WILL SHORTZ, BYLINE: Take the phrase no sweat N-O S-W-E-A-T. Using only these seven letters and repeating them as often as necessary, make a familiar four-word phrase, 15 letters. What is it?

STAMBERG: Well, most impressively, more than 1,600 of you figured out the answer. And our randomly selected winner this week is Alison Haskins of Oxford, Ohio. Congratulations, Alison.

ALISON HASKINS: Thank you very much, Susan.

STAMBERG: What is the answer to that challenge?

HASKINS: Waste not want not.

STAMBERG: Waste not want not. How long did it take you to figure that out?

HASKINS: My husband and I work on these together, and it wasn't until late Wednesday evening that we finally came up with the answer.

STAMBERG: Lengthy teamwork. Sounds like you really worked it. Tell us what you do in Ohio.

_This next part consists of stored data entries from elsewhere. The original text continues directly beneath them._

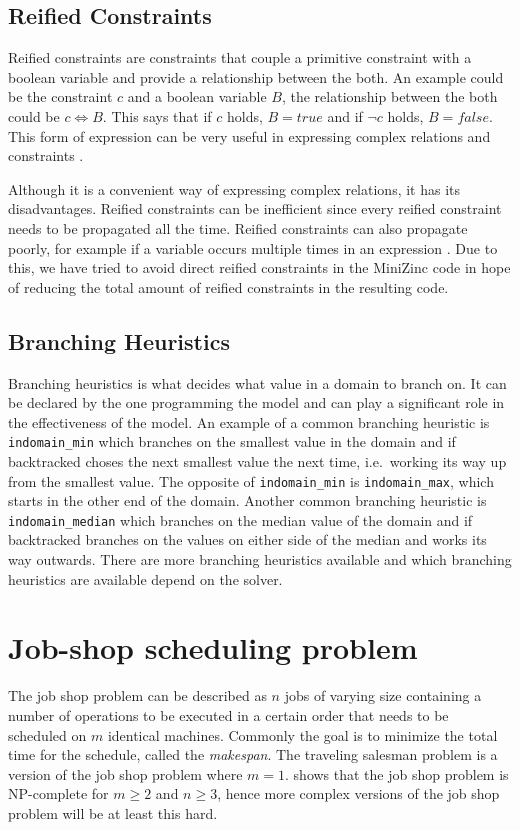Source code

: \cite{tsang_1993}
\cite{marriott_1998}
\cite{mz_manual}

\subsection{Reified Constraints}
Reified constraints are constraints that couple a primitive constraint with a boolean variable and provide a relationship between the both. An example could be the constraint $c$ and a boolean variable $B$, the relationship between the both could be $c \Leftrightarrow B$. This says that if $c$ holds, $B = true$ and if $\neg c$ holds, $B = false$. This form of expression can be very useful in expressing complex relations and constraints \cite{marriott_1998}.

Although it is a convenient way of expressing complex relations, it has its disadvantages. Reified constraints can be inefficient since every reified constraint needs to be propagated all the time. Reified constraints can also propagate poorly, for example if a variable occurs multiple times in an expression \cite{jefferson_2010}. Due to this, we have tried to avoid direct reified constraints in the MiniZinc code in hope of reducing the total amount of reified constraints in the resulting code.

\subsection{Branching Heuristics}
Branching heuristics is what decides what value in a domain to branch on. It can be declared by the one programming the model and can play a significant role in the effectiveness of the model. An example of a common branching heuristic is \texttt{indomain\_min} which branches on the smallest value in the domain and if backtracked choses the next smallest value the next time, i.e.\ working its way up from the smallest value. The opposite of \texttt{indomain\_min} is \texttt{indomain\_max}, which starts in the other end of the domain. Another common branching heuristic is \texttt{indomain\_median} which branches on the median value of the domain and if backtracked branches on the values on either side of the median and works its way outwards. There are more branching heuristics available and which branching heuristics are available depend on the solver.

\section{Job-shop scheduling problem}
The job shop problem can be described as $n$ jobs of varying size containing a number of operations to be executed in a certain order that needs to be scheduled on $m$ identical machines. Commonly the goal is to minimize the total time for the schedule, called the \emph{makespan}. The traveling salesman problem is a version of the job shop problem where $m = 1$. \cite{garey_1976} shows that the job shop problem is NP-complete for $m \geq 2$ and $n \geq 3$, hence more complex versions of the job shop problem will be at least this hard.

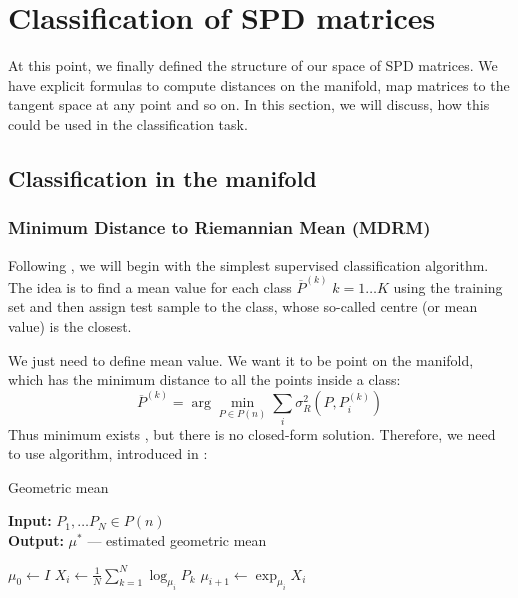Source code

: \documentclass[12pt]{extarticle}
\theoremstyle{definition}
\theoremstyle{remark}
\begin{document}
	
	
	\newpage
	
	\section{Classification of SPD matrices}
	At this point, we finally defined the structure of our space of SPD matrices. We have explicit formulas to compute distances on the manifold, map matrices to the tangent space at any point and so on. In this section, we will discuss, how this could be used in the classification task. 
	
	\subsection{Classification in the manifold}\label{sec:classification}
	\subsubsection*{Minimum Distance to Riemannian Mean (MDRM)}
	Following \cite{Barachant2010}, we will begin with the simplest supervised classification algorithm. The idea is to find a mean value for each class $ \overline{P}^{(k)} \;k = 1\dots K $ using the training set and then assign test sample to the class, whose so-called centre (or mean value) is the closest.
	
	We just need to define mean value. We want it to be point on the manifold, which has the minimum distance to all the points inside a class:
	\begin{equation*}
	\overline{P}^{(k)}  = \arg\min_{P\in P(n)}\sum_i \sigma_R^2(P, P_i^{(k)})
	\end{equation*}
	Thus minimum exists \cite{Barachant2010}, but there is no closed-form solution. Therefore, we need to use algorithm, introduced in \cite{Fletcher2004}:
	\begin{algorithm}
		\caption{Geometric mean}
		\label{alg:geom_mean}
		\textbf{Input:} $P_1,\dots P_N \in P(n)$ \\
		\textbf{Output:} $\mu^*$ --- estimated geometric mean 
		\begin{algorithmic}[1]
			\State $\mu_0 \gets I$
			\State $X_i \gets \frac{1}{N}\sum_{k=1}^{N}\log_{\mu_i}P_k$
			\State $\mu_{i+1} \gets \exp_{\mu_i}X_i$
			\EndWhile
		\end{algorithmic}
	\end{algorithm}
	
\end{document}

HASKINS: I'm a civil engineer for the City of Hamilton Public Works Department.

STAMBERG: Oh, terrific. Do you deal with any waste not want not on that job?

HASKINS: All the time.

STAMBERG: Yeah. I understand that playing the puzzle on air has been on your bucket list for a while. Is that true?

HASKINS: I've been playing since postcard days, probably when you were doing it originally.

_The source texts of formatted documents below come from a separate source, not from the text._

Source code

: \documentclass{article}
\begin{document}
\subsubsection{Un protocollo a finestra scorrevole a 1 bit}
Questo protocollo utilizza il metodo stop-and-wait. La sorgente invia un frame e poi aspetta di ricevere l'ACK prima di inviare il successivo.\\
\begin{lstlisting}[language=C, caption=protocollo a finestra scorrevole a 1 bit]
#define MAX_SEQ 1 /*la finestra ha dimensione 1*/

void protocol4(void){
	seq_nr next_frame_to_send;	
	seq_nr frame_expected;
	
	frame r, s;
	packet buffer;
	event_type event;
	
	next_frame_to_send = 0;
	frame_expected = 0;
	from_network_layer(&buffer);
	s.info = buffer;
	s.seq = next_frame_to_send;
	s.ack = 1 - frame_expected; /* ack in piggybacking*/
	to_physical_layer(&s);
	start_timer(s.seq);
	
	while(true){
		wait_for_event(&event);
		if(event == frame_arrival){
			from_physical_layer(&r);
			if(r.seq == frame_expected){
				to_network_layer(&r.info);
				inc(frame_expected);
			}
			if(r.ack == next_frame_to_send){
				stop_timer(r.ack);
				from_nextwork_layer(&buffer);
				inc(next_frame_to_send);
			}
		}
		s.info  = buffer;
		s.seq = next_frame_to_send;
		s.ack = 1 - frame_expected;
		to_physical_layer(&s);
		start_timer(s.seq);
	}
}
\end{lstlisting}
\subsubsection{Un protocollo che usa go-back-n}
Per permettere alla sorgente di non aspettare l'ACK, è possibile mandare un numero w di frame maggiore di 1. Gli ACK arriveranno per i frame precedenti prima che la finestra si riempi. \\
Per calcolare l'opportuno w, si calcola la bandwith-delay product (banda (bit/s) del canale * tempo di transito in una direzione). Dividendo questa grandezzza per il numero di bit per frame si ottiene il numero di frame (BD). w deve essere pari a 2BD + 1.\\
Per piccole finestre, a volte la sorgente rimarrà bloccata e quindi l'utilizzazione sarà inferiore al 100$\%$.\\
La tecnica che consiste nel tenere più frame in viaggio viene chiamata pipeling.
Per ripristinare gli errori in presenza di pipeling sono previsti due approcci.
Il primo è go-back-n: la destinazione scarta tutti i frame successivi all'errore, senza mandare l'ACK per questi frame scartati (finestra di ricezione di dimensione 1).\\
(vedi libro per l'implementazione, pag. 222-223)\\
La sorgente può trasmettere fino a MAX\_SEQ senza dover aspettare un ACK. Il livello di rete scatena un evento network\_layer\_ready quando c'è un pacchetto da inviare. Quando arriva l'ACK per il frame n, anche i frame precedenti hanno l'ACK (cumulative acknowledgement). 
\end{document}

STAMBERG: Oh, my goodness. Well, good for you. Listen, before we go on, let us welcome the puzzle editor of The New York Times and our puzzle master Will Shortz. Morning, Will.

SHORTZ: Morning, Susan. Great to play puzzle with you on the air again.

STAMBERG: Thank you.

SHORTZ: And, Alison, congratulations.

HASKINS: Thank you very much.

STAMBERG: Will, is there any puzzle-related item on your bucket list, or maybe you've just taken care of all of the feats that there are in puzzledom.

SHORTZ: Well, I'll tell you my current obsession. I've now played table tennis for 90 consecutive days. And my new goal is to play every single day this year.

STAMBERG: Oh, you're amazing. Are you ambidextrous or right arm only, or what?

SHORTZ: Oh, I'm right arm.

STAMBERG: Well, let's play a different game right now. You ready, Alison?

HASKINS: I am.

STAMBERG: OK. Will, go.

SHORTZ: All right, Alison and Susan. Every answer today is a word or phrase containing the consecutive letters A-X. I'll give you clues and anagrams to the answers. You tell me the answers. For example, if I said new N-E-W, plus ax to make smooth and malleable, you would you say waxen.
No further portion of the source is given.